● Data to examine:
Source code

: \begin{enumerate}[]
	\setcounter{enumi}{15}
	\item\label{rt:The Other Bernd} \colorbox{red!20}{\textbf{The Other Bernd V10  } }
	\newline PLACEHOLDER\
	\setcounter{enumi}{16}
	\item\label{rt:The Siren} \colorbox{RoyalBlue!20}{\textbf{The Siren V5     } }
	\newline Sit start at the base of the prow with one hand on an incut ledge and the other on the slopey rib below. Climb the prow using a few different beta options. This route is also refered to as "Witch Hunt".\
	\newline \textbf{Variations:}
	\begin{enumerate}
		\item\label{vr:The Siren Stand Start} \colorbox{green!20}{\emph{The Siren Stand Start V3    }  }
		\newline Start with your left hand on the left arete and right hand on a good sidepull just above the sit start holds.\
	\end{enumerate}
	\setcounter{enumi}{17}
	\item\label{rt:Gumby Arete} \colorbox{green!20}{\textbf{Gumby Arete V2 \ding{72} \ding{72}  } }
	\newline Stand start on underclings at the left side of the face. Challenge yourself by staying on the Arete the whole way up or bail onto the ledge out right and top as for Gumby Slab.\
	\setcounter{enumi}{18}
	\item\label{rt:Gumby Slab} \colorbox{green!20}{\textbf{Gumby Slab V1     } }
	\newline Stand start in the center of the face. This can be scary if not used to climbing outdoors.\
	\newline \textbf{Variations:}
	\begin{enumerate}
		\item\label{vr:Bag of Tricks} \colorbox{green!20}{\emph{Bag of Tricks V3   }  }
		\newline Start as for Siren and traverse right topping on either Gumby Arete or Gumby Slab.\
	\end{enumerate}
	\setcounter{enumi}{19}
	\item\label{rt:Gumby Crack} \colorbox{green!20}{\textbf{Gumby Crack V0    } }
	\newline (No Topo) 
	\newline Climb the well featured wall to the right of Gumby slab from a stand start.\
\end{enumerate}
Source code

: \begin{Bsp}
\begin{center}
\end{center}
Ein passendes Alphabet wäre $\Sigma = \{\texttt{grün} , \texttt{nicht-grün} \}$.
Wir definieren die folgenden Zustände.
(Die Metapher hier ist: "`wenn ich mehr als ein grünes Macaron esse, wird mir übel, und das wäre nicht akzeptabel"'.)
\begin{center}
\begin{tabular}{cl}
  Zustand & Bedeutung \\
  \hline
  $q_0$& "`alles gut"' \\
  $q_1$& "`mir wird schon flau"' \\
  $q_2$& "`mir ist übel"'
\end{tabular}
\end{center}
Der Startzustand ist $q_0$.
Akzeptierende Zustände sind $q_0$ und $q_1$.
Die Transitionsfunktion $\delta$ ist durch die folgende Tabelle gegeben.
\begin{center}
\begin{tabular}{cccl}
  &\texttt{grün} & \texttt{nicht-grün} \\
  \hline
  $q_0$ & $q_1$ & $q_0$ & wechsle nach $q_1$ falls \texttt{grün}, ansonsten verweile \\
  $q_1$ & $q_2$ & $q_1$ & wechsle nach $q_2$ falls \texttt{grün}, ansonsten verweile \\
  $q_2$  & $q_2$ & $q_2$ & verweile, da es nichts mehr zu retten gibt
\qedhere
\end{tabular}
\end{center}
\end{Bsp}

● Required work:
Each line above that contains the string "ledge" should be identified and copied.

● Answer to this task:
	\newline Sit start at the base of the prow with one hand on an incut ledge and the other on the slopey rib below. Climb the prow using a few different beta options. This route is also refered to as "Witch Hunt".\
	\newline Stand start on underclings at the left side of the face. Challenge yourself by staying on the Arete the whole way up or bail onto the ledge out right and top as for Gumby Slab.\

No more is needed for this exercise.